I wanted to go to bed, but I hadn't slept for a thousand years. Sort of goes with the territory of trading your soul for impossible cosmic powers. All I could do was stare out the window at the blanket of darkness swallowing my cabin—that, and curse the moment I'd let it all slip away.

Ten years. In a millennium of living, it was barely a blink, but to be stuck in a cabin in the woods because your so-called best friends left you there to rot, cut off from the power that made life even remotely worth living, even ten seconds was an eternity.

I thought about that day—every minute of every hour of my suspended existence. The look on Kiara's face, the defiance in Connor's eyes. We had taken on the world, sacrificing everything to save it from itself, and at the last moment, they'd rewritten their own history—conveniently cutting me out of it.

"Bastards."

I raised my mug of wine to the sky and toasted whoever was listening—likely nobody. Even if they wanted to talk back to me, I wasn't ready to listen.
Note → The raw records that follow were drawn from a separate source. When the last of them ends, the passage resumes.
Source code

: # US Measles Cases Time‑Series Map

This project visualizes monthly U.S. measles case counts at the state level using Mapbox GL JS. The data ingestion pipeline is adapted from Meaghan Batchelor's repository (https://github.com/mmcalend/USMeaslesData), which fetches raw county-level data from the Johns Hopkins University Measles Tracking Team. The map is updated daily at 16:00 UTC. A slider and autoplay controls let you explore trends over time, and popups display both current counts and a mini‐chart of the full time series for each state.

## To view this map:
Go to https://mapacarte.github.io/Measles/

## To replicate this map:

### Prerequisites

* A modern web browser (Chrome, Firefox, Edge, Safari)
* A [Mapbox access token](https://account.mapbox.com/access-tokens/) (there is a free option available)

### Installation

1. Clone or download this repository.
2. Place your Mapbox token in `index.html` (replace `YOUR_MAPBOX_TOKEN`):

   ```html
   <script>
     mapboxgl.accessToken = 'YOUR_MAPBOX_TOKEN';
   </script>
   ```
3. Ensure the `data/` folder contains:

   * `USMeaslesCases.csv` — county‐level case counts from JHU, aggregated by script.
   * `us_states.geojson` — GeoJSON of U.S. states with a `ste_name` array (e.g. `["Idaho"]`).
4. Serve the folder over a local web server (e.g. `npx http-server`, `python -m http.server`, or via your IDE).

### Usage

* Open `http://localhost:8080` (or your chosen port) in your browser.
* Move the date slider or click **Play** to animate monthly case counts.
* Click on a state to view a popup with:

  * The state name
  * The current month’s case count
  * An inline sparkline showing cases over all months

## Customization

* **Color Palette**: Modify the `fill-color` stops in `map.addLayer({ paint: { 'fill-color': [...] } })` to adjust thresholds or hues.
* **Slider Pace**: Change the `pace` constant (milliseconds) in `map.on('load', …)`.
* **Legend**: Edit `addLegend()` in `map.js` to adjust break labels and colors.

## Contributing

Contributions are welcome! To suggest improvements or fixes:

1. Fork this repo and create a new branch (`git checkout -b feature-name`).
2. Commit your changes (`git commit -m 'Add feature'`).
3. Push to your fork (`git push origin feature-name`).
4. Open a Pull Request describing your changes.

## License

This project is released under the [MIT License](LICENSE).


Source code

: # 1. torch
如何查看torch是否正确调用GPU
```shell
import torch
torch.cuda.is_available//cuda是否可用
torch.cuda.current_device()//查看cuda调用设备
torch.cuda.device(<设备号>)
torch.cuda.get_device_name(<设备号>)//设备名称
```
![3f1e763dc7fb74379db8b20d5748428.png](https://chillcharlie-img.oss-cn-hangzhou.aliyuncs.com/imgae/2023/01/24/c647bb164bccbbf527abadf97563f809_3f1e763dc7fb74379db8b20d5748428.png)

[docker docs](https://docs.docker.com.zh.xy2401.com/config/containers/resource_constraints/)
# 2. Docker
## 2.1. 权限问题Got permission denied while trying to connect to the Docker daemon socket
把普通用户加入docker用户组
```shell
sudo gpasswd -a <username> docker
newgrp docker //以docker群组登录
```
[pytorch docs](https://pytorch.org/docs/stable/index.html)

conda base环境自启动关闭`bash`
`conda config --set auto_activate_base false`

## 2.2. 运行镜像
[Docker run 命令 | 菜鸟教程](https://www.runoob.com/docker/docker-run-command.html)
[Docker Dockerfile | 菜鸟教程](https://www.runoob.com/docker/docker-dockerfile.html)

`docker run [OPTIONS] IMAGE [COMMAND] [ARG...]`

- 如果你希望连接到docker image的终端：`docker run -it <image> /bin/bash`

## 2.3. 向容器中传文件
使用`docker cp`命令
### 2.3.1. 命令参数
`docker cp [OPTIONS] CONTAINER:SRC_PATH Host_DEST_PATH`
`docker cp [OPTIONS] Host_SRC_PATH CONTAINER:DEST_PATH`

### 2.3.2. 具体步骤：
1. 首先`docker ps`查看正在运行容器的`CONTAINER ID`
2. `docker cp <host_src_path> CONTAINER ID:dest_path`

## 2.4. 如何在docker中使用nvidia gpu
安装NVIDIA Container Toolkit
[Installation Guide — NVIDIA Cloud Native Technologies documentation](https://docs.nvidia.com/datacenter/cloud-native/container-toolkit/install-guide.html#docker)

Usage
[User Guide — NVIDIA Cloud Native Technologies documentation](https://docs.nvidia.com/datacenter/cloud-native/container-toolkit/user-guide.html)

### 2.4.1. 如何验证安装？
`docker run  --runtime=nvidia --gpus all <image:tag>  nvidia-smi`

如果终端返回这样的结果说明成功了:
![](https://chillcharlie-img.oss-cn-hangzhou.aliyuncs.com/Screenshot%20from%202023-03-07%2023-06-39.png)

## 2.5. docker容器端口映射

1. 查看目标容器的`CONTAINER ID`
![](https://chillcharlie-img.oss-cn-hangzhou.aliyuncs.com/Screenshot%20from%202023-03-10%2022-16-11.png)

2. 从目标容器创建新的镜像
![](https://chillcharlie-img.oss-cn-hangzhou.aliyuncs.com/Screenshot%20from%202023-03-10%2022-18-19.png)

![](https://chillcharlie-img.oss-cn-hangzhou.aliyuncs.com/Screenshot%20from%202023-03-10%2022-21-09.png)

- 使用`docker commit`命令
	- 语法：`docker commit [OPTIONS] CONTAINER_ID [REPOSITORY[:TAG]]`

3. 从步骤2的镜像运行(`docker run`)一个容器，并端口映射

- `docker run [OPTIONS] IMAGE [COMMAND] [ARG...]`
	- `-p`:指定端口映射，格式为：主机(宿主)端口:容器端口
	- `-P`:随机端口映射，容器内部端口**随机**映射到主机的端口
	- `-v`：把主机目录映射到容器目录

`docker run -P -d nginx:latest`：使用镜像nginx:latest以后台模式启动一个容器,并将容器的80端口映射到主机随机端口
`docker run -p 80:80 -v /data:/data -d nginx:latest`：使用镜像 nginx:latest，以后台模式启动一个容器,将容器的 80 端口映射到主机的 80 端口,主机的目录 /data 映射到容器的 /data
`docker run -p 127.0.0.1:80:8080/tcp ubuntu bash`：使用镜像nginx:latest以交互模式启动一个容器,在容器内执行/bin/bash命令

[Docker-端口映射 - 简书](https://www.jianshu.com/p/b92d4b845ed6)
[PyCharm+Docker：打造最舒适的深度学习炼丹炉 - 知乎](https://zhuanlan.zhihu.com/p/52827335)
I glanced at my clock—10:58. Just about down to an hour left. In sixty-two minutes, the banishing curse would become stone magic, and there wasn't a thing in the universe that could break stone magic. I would be sealed in this place forever, and I would cease to exist in a matter of seconds. I'd been waiting for this moment for a very long time, but now that it was here, I found myself strangely resigned to it.

Don't get me wrong, I wasn't in a rush to die—but betrayal leaves a scar, a wound worse than any other hurt. Cuts, scrapes, third-degree burns—I was burnt at the stake more than once – I could handle every physical pain life threw at me. Betrayed by people you held close as family, as your own blood, that lived forever.

The clock struck eleven, and a scream pierced the night.